添付7:ワッツ・ギャラリー内ド・モーガン・コレクション展示室

添付8:イーヴリン・ド・モーガン作
「ナクソス島のアリアドネ」

添付9:イーヴリン・ド・モーガン作
「ウイリアム・ド・モーガンの肖像」

添付10:ウイリアム・ド・モーガン作
陶器類

ド・モーガン夫妻の作品がまとめて観られるもう一つの場所は、ロンドンの南西50㎞足らずのコンプトンの町にある「ワッツ・ギャラリー」。

この美術館は画家で彫刻家のジョージ・フレデリック・ワッツの個人美術館として1904年に開館されましたが、これは1903年に開館した世界最初の個人美術館、パリのギュスターヴ・モロー美術館に次ぐ2番目の個人美術館で、勿論イギリスでは最初の一人の芸術家だけのための美術館です。

ワッツは1817年、ロンドンの貧しいピアノ職人の家に生まれます。幼少の頃より天賦の美術の才を発揮しますが、病弱のため学校にはいかず、10歳で彫刻家の下で修業し始め、18歳時に王立美術院で短期間学んだ後、絵画コンクールで一等賞を取り、天才画家と評判されるようになります。
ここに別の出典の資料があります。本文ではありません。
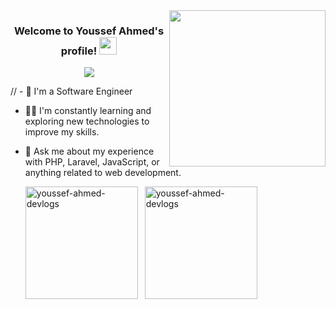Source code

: <img width="250" align="right" src="https://c.tenor.com/_DOBjnGspYAAAAAM/code-coding.gif">

<h3 align="center">
  Welcome to Youssef Ahmed's profile!
  <img src="https://media.giphy.com/media/hvRJCLFzcasrR4ia7z/giphy.gif" width="28">
</h3>

<!-- Typing SVG by DenverCoder1 - https://github.com/DenverCoder1/readme-typing-svg -->
<p align="center">
  <a href="https://github.com/DenverCoder1/readme-typing-svg"><img src="https://readme-typing-svg.herokuapp.com/?lines=Backend%20web%20developer;Always%20learning%20new%20things&font=Fira%20Code&center=true&width=440&height=45&color=F9322C&vCenter=true&size=22"></a>
</p> 

// - 🏢 I'm a Software Engineer
- 👨‍💻 I'm constantly learning and exploring new technologies to improve my skills.
- 💬 Ask me about my experience with PHP, Laravel, JavaScript, or anything related to web development.

  <p>
  <img align="left" src="https://github-readme-stats.vercel.app/api/top-langs?username=youssef-ahmed-devlogs&show_icons=true&locale=en&layout=compact" alt="youssef-ahmed-devlogs" height="180" />
</p>

<p>
  &nbsp;
  <img align="center" src="https://github-readme-stats.vercel.app/api?username=youssef-ahmed-devlogs&show_icons=true&locale=en" alt="youssef-ahmed-devlogs" height="180"/>
</p>
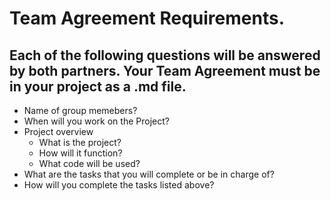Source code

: # Team Agreement Requirements. 

## Each of the following questions will be answered by both partners. Your Team Agreement must be in your project as a .md file. 

- Name of group memebers? 
- When will you work on the Project?
- Project overview
  - What is the project?
  - How will it function?
  - What code will be used? 
- What are the tasks that you will complete or be in charge of?
- How will you complete the tasks listed above? 
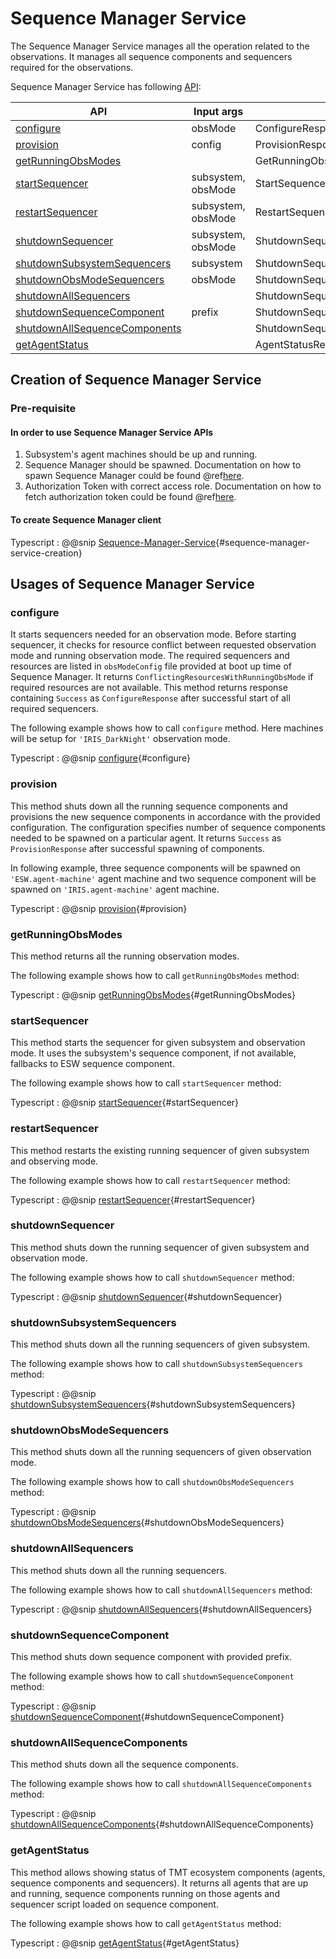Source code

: # Sequence Manager Service

The Sequence Manager Service manages all the operation related to the observations.
It manages all sequence components and sequencers required for the observations.

Sequence Manager Service has following [API](#apis):

| API                                                             | Input args         | Returns                           |
| --------------------------------------------------------------- | ------------------ | --------------------------------- |
| [configure](#configure)                                         | obsMode            | ConfigureResponse                 |
| [provision](#provision)                                         | config             | ProvisionResponse                 |
| [getRunningObsModes](#getrunningobsmodes)                       |                    | GetRunningObsModesResponse        |
| [startSequencer](#startsequencer)                               | subsystem, obsMode | StartSequencerResponse            |
| [restartSequencer](#restartsequencer)                           | subsystem, obsMode | RestartSequencerResponse          |
| [shutdownSequencer](#shutdownsequencer)                         | subsystem, obsMode | ShutdownSequencersResponse        |
| [shutdownSubsystemSequencers](#shutdownsubsystemsequencers)     | subsystem          | ShutdownSequencersResponse        |
| [shutdownObsModeSequencers](#shutdownobsmodesequencers)         | obsMode            | ShutdownSequencersResponse        |
| [shutdownAllSequencers](#shutdownallsequencers)                 |                    | ShutdownSequencersResponse        |
| [shutdownSequenceComponent](#shutdownsequencecomponent)         | prefix             | ShutdownSequenceComponentResponse |
| [shutdownAllSequenceComponents](#shutdownallsequencecomponents) |                    | ShutdownSequenceComponentResponse |
| [getAgentStatus](#getagentstatus)                               |                    | AgentStatusResponse               |

## Creation of Sequence Manager Service

### Pre-requisite

#### In order to use Sequence Manager Service APIs

1. Subsystem's agent machines should be up and running.
1. Sequence Manager should be spawned. Documentation on how to spawn Sequence Manager could be found @ref[here](agent-service.md).
1. Authorization Token with correct access role.
 Documentation on how to fetch authorization token could be found @ref[here](../aas/csw-aas-js.md).

#### To create Sequence Manager client

Typescript
: @@snip [Sequence-Manager-Service](../../../../example/src/documentation/sequence-manager/SequenceManagerServiceExamples.ts){#sequence-manager-service-creation}

## Usages of Sequence Manager Service

### configure

 It starts sequencers needed for an observation mode. Before starting sequencer, it checks for resource
 conflict between requested observation mode and running observation mode. The required sequencers and
 resources are listed in `obsModeConfig` file provided at boot up time of Sequence Manager. It returns
 `ConflictingResourcesWithRunningObsMode` if required resources are not available. This method returns response
 containing `Success` as `ConfigureResponse` after successful start of all required sequencers.

The following example shows how to call `configure` method. Here machines will be setup for `'IRIS_DarkNight'` observation mode.

Typescript
: @@snip [configure](../../../../example/src/documentation/sequence-manager/SequenceManagerServiceExamples.ts){#configure}

### provision

 This method shuts down all the running sequence components and provisions the new sequence components in
 accordance with the provided configuration. The configuration specifies number of sequence components
 needed to be spawned on a particular agent. It returns `Success` as `ProvisionResponse` after successful
 spawning of components.

 In following example, three sequence components will be spawned on `'ESW.agent-machine'` agent machine and two sequence
 component will be spawned on `'IRIS.agent-machine'` agent machine.

Typescript
: @@snip [provision](../../../../example/src/documentation/sequence-manager/SequenceManagerServiceExamples.ts){#provision}

### getRunningObsModes

 This method returns all the running observation modes.

 The following example shows how to call `getRunningObsModes` method:

Typescript
: @@snip [getRunningObsModes](../../../../example/src/documentation/sequence-manager/SequenceManagerServiceExamples.ts){#getRunningObsModes}

### startSequencer

 This method starts the sequencer for given subsystem and observation mode.
 It uses the subsystem's sequence component, if not available, fallbacks to ESW sequence component.

 The following example shows how to call `startSequencer` method:

Typescript
: @@snip [startSequencer](../../../../example/src/documentation/sequence-manager/SequenceManagerServiceExamples.ts){#startSequencer}

### restartSequencer

This method restarts the existing running sequencer of given subsystem and observing mode.

The following example shows how to call `restartSequencer` method:

Typescript
: @@snip [restartSequencer](../../../../example/src/documentation/sequence-manager/SequenceManagerServiceExamples.ts){#restartSequencer}

### shutdownSequencer

This method shuts down the running sequencer of given subsystem and observation mode.

The following example shows how to call `shutdownSequencer` method:

Typescript
: @@snip [shutdownSequencer](../../../../example/src/documentation/sequence-manager/SequenceManagerServiceExamples.ts){#shutdownSequencer}

### shutdownSubsystemSequencers

This method shuts down all the running sequencers of given subsystem.

The following example shows how to call `shutdownSubsystemSequencers` method:

Typescript
: @@snip [shutdownSubsystemSequencers](../../../../example/src/documentation/sequence-manager/SequenceManagerServiceExamples.ts){#shutdownSubsystemSequencers}

### shutdownObsModeSequencers

This method shuts down all the running sequencers of given observation mode.

The following example shows how to call `shutdownObsModeSequencers` method:

Typescript
: @@snip [shutdownObsModeSequencers](../../../../example/src/documentation/sequence-manager/SequenceManagerServiceExamples.ts){#shutdownObsModeSequencers}

### shutdownAllSequencers

This method shuts down all the running sequencers.

The following example shows how to call `shutdownAllSequencers` method:

Typescript
: @@snip [shutdownAllSequencers](../../../../example/src/documentation/sequence-manager/SequenceManagerServiceExamples.ts){#shutdownAllSequencers}

### shutdownSequenceComponent

This method shuts down sequence component with provided prefix.

The following example shows how to call `shutdownSequenceComponent` method:

Typescript
: @@snip [shutdownSequenceComponent](../../../../example/src/documentation/sequence-manager/SequenceManagerServiceExamples.ts){#shutdownSequenceComponent}

### shutdownAllSequenceComponents

This method shuts down all the sequence components.

The following example shows how to call `shutdownAllSequenceComponents` method:

Typescript
: @@snip [shutdownAllSequenceComponents](../../../../example/src/documentation/sequence-manager/SequenceManagerServiceExamples.ts){#shutdownAllSequenceComponents}

### getAgentStatus

 This method allows showing status of TMT ecosystem components (agents, sequence components and sequencers).
 It returns all agents that are up and running, sequence components running on those agents and sequencer script loaded on sequence component.

 The following example shows how to call `getAgentStatus` method:

Typescript
: @@snip [getAgentStatus](../../../../example/src/documentation/sequence-manager/SequenceManagerServiceExamples.ts){#getAgentStatus}
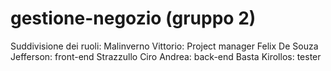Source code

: # gestione-negozio (gruppo 2)

Suddivisione dei ruoli:
  Malinverno  Vittorio: Project manager
  Felix De Souza Jefferson: front-end
  Strazzullo Ciro Andrea: back-end
  Basta Kirollos: tester
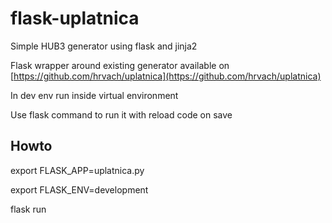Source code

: # flask-uplatnica
Simple HUB3 generator using flask and jinja2

Flask wrapper around existing generator available on
[https://github.com/hrvach/uplatnica](https://github.com/hrvach/uplatnica)


In dev env run inside virtual environment

Use flask command to run it with reload code on save

## Howto

export FLASK_APP=uplatnica.py

export FLASK_ENV=development

flask run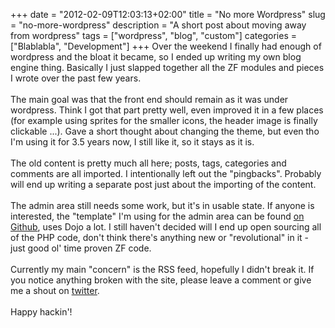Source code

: +++
date = "2012-02-09T12:03:13+02:00"
title = "No more Wordpress"
slug = "no-more-wordpress"
description = "A short post about moving away from wordpress"
tags = ["wordpress", "blog", "custom"]
categories = ["Blablabla", "Development"]
+++
Over the weekend I finally had enough of wordpress and the bloat it 
became, so I ended up writing my own blog engine thing. Basically I just
 slapped together all the ZF modules and pieces I wrote over the past 
few years.<br /><br />The main goal was that the front end should remain as 
it was under wordpress. Think I got that part pretty well, even improved
 it in a few places (for example using sprites for the smaller icons, 
the header image is finally clickable ...). Gave a short thought about 
changing the theme, but even tho I'm using it for 3.5 years now, I still
 like it, so it stays as it is.<br /><br />The old content is pretty much 
all here; posts, tags, categories and comments are all imported. I 
intentionally left out the &quot;pingbacks&quot;. Probably will end up writing a 
separate post just about the importing of the content.<br /><br />The admin 
area still needs some work, but it's in usable state. If anyone is 
interested, the &quot;template&quot; I'm using for the admin area can be found <a href="https://github.com/robertbasic/admin" target="_self">on Github</a>,
 uses Dojo a lot. I still haven't decided will I end up open sourcing 
all of the PHP code, don't think there's anything new or &quot;revolutional&quot; 
in it - just good ol' time proven ZF code.<br />
<br />
Currently my main &quot;concern&quot; is the RSS feed, hopefully I didn't break 
it. If you notice anything broken with the site, please leave a comment 
or give me a shout on <a href="https://twitter.com/#!/robertbasic" target="_self">twitter</a>.<br />
<br />
Happy hackin'!<br />
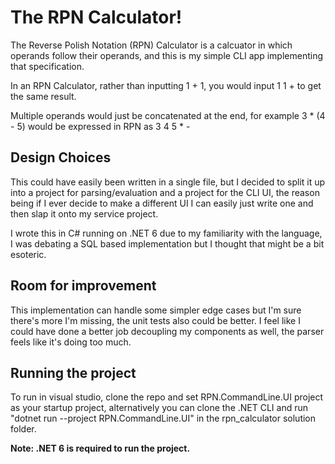 # The RPN Calculator!
The Reverse Polish Notation (RPN) Calculator is a calcuator in which operands follow their operands, and this is my simple CLI app implementing that specification.

In an RPN Calculator, rather than inputting 1 + 1, you would input 1 1 + to get the same result.

Multiple operands would just be concatenated at the end, for example 3 * (4 - 5) would be expressed in RPN as 3 4 5 * - 

## Design Choices
This could have easily been written in a single file, but I decided to split it up into a project for parsing/evaluation and a project for the CLI UI, the reason being if I ever decide to make a different UI I can easily just write one and then slap it onto my service project.

I wrote this in C# running on .NET 6 due to my familiarity with the language, I was debating a SQL based implementation but I thought that might be a bit esoteric.

## Room for improvement
This implementation can handle some simpler edge cases but I'm sure there's more I'm missing, the unit tests also could be better. I feel like I could have done a better job decoupling my components as well, the parser feels like it's doing too much.

## Running the project
To run in visual studio, clone the repo and set RPN.CommandLine.UI project as your startup project, alternatively you can clone the .NET CLI and run "dotnet run --project RPN.CommandLine.UI" in the rpn_calculator solution folder. 

**Note: .NET 6 is required to run the project.**
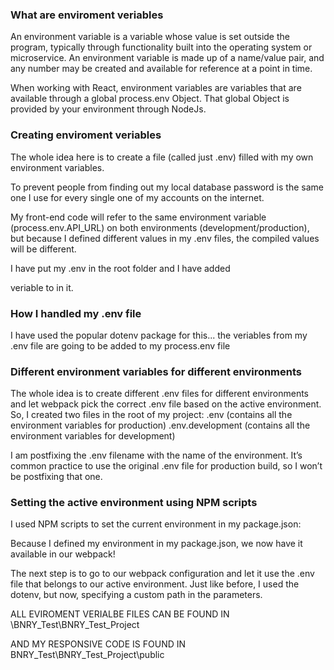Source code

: ###  What are enviroment veriables
An environment variable is a variable whose value is set outside the program, typically through functionality built into the operating system or microservice. An environment variable is made up of a name/value pair, and any number may be created and available for reference at a point in time.

When working with React, environment variables are variables that are available through a global process.env Object. That global Object is provided by your environment through NodeJs.

### Creating enviroment veriables

The whole idea here is to create a file (called just .env) filled with my own environment variables.

To prevent people from finding out my local database password is the same one I use for every single one of my accounts on the internet.

My front-end code will refer to the same environment variable (process.env.API_URL) on both environments (development/production), but because I defined different values in my .env files, the compiled values will be different.

I have put my .env in the root folder and I have added
<!-- API_URL=http://localhost:8000 --> veriable to in it.

### How I handled my .env file

I have used the popular dotenv package for this... the veriables from my .env file are going to be added to my process.env file

### Different environment variables for different environments
The whole idea is to create different .env files for different environments and let webpack pick the correct .env file based on the active environment. So, I created two files in the root of my project:
.env (contains all the environment variables for production)
.env.development (contains all the environment variables for development)

I am postfixing the .env filename with the name of the environment. It’s common practice to use the original .env file for production build, so I won’t be postfixing that one.

### Setting the active environment using NPM scripts
I used NPM scripts  to set the current environment in my package.json:

Because I defined my environment in my package.json, we now have it available in our webpack!

The next step is to go to our webpack configuration and let it use the .env file that belongs to our active environment. Just like before, I used the dotenv, but now, specifying a custom path in the parameters.

ALL EVIROMENT VERIALBE FILES CAN BE FOUND IN \BNRY_Test\BNRY_Test_Project

AND MY RESPONSIVE CODE IS FOUND IN BNRY_Test\BNRY_Test_Project\public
この時の賞金でイタリアに4年間も遊学し、イタリア・ルネサンス美術に魅かれて帰国後、プリンセプ夫妻という強力な後援者を得て、夫妻宅に21年間も同居して製作に没頭する事ができたのでした。

46歳で30歳年下の女優と結婚しますが1年で別の男と駆け落ちされてしまいます。69歳で33歳年下の陶芸家でデザイナーだったメアリーと再婚。コンプトンに移り住み、家のすぐ近くの建物をワッツ・ギャラリーに改築し、開館の3ヵ月後に死亡。享年87。

彼は準男爵授爵を2度打診されて2度とも断っていますが、イギリス最高の勲章であるメリット勲章は1902年受勲しています。

ワッツは肖像画家としても有名でしたが、ラファエル前派とも親交があり、甘美な抒情性と象徴性のある作品によって、19世紀後半のイギリスを代表する画家の一人と見做されています。

ワッツは「ものでなく理念を描きたい」と言っていますが、その言葉を具現化した傑作が再婚の年に描かれた「希望」でしょう。

目隠しをされた女神が地球のような物体の上に佇み、たった一本の弦を爪弾きながらその音に耳を澄ましています。彼女の集中度を強調するためか白い柔らかな布で目隠しされた顔に明るい光が当たり、背景は緑がかった青色の何もない空間です。

この絵は直観的に観る人に希望の寓意を訴えかけて来る魅力的な作品として絶大な人気を博し、ワッツはほぼ同じ絵を3点描きました。その内本人が最も気に入った2番目の作品を他の作品と共に国家に寄贈しました。

添付図はその寄贈作品ですが、最初に描かれた作品がこの美術館に展示されていました。

館内はゆったりとしたスペースで地階もあり、ワッツの生涯の画業を一望できます。彫刻家でもあった彼の彫刻作品展示室もあり、大作やブロンズ像も散見されました。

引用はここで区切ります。